$300b debt ceiling to be hit this year
Australia is set to hit its debt ceiling this year as the federal government forecasts a large fall in revenue over the next four years.
Treasurer Chris Bowen unveiled the government's updated economic statement on Friday, revealing a bleaker outlook for the economy as the mining investment boom peaked, commodity prices fell, the terms of trade declined and the Chinese economy lost steam.
Growth was estimated to slow to 2.5 per cent this financial year, down from the budget forecast of 2.75 per cent, while the unemployment rate was expected to rise to 6.25 per cent in the next two years.
"We are being realistic and laying out that there is a softening that affects both growth and employment," Mr Bowen said.
The sharemarket looked through the budget shortfalls, with stocks posting their 10th straight day of gains.
The Australian dollar was slightly lower, buying US89.11¢.
Economists welcomed the lower growth forecasts for the next two financial years, which they said came closer to market expectations, but said the forward estimates in the outer years were improbable.

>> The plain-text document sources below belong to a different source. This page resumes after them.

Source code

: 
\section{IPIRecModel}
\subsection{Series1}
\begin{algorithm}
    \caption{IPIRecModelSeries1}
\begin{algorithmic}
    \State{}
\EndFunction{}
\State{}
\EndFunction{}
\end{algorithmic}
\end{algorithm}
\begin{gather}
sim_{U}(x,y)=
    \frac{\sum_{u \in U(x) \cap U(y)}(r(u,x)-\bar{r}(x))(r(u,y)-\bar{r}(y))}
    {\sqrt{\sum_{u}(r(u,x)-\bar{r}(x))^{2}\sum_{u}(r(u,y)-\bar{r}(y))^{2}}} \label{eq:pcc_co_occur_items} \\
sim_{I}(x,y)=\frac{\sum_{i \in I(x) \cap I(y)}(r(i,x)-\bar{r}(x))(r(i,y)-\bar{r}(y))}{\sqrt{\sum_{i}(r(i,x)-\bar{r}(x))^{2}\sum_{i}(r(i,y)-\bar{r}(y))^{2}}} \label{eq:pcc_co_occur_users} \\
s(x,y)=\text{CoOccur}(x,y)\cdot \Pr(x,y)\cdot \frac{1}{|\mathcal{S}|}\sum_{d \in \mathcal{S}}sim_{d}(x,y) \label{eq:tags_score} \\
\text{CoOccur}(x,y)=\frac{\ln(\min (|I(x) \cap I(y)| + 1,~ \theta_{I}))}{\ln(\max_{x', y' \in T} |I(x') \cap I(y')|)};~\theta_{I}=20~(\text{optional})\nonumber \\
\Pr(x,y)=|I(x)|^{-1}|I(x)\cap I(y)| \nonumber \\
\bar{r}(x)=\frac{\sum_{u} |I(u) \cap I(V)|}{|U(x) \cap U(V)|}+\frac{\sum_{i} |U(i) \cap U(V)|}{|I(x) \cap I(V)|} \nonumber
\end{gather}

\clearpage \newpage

"The estimates beyond 2014-15 appear unrealistic, with employment growth too weak to reduce the unemployment rate to 5 per cent," NAB economists said.
They said there were question marks over whether the government would be able to return the budget to surplus by 2016-17 given the "unrealistic economic parameters".

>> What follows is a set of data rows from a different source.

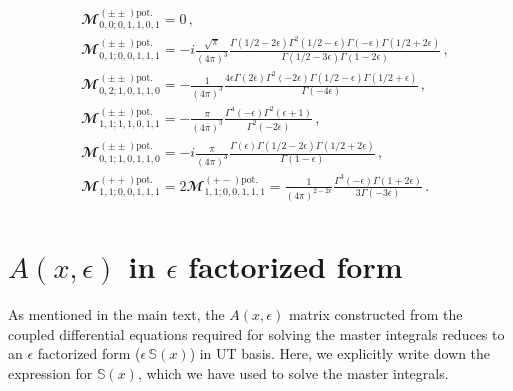 \begin{align}
    \begin{split}
        &
        \mathbfcal{M}^{(\pm\pm)\textrm{pot.}}_{0,0;0,1,1,0,1}=0\,,\\ &
\mathbfcal{M}^{(\pm\pm)\textrm{pot.}}_{0,1;0,0,1,1,1}=-i \frac{\sqrt{\pi}}{(4\pi)^3}\frac{\Gamma(1/2-2\epsilon)\Gamma^2(1/2-\epsilon)\Gamma(-\epsilon)\Gamma(1/2+2\epsilon)}{\Gamma(1/2-3\epsilon)\Gamma(1-2\epsilon)}\,,\\ &    \mathbfcal{M}^{(\pm\pm)\textrm{pot.}}_{0,2;1,0,1,1,0}=-\frac{1}{(4\pi)^3}\frac{4\epsilon\Gamma(2\epsilon)\Gamma^2(-2\epsilon)\Gamma(1/2-\epsilon)\Gamma(1/2+\epsilon)}{\Gamma(-4\epsilon)}\,,\\ &
\mathbfcal{M}^{(\pm\pm)\textrm{pot.}}_{1,1;1,1,0,1,1}=-\frac{\pi}{(4\pi)^3}\frac{\Gamma^4(-\epsilon)\Gamma^2(\epsilon+1)}{\Gamma^2(-2\epsilon)}\,,\\ &
\mathbfcal{M}^{(\pm\pm)\textrm{pot.}}_{0,1;1,0,1,1,0}=-i\frac{\pi}{(4\pi)^3}\frac{\Gamma(\epsilon)\Gamma(1/2-2\epsilon)\Gamma(1/2+2\epsilon)}{\Gamma(1-\epsilon)}\,,\\ &
\mathbfcal{M}^{(++)\textrm{pot.}}_{1,1;0,0,1,1,1}=2\mathbfcal{M}^{(+-)\textrm{pot.}}_{1,1;0,0,1,1,1}=\frac{1}{(4\pi)^{2-2\epsilon}}\frac{\Gamma^3(-\epsilon)\Gamma(1+2\epsilon)}{3\Gamma(-3\epsilon)}\,.
    \end{split}
\end{align}
\section{\texorpdfstring{$A(x,\epsilon)$ in $\epsilon$ factorized form}{A(x, epsilon) in epsilon-factorized form}} \label{ch3:app:C}

As mentioned in the main text, the $A(x,\epsilon)$ matrix constructed from the coupled differential equations required for solving the master integrals reduces to an  $\epsilon$ factorized form ($\epsilon\,\mathbb{S}(x)$) in UT basis. Here, we explicitly  write down the expression for $\mathbb{S}(x)$, which we have used to solve the master integrals.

UBS chief economist Scott Haslem criticised the government for its forecasts and missed budget targets, saying it was a "destabilising force for the economy".
"At some point those controlling the fiscal purse need to realise the consistent inability to hit budget figures is increasingly due to flawed revenue forecasts and higher spending decisions, and less to do with a soft economy," he said.
The economic statement revealed a budget deficit blowout of $30.1 billion for the 2013-14 financial year, which was a sharp increase from the previous budget estimate of $18 billion. The 2014-15 deficit estimate was revised to 24 per cent.
The blowouts were not expected to be a threat to Australia's triple-A credit rating, as credit rating agencies could tolerate near-term deficits if there were realistic middle-term efforts to balance the budget, TD Securities' head of Asia-Pacific Research, Annette Beacher, said.
Government revenue was expected to reduce by about $8 billion a year for a four-year total of just over $33 billion.
The resource rent tax was expected to come in $560 million lower. Revenue measures included a tobacco tax increase, a bank deposit levy and a public service efficiency dividend.
Net government debt was set to peak at 13 per cent of gross domestic product, up from the 11.4 per cent peak projected in the budget.
Australia's debt ceiling of $300 billion was forecast to be reached by December, meaning the incoming government would have to legislate to lift the limit.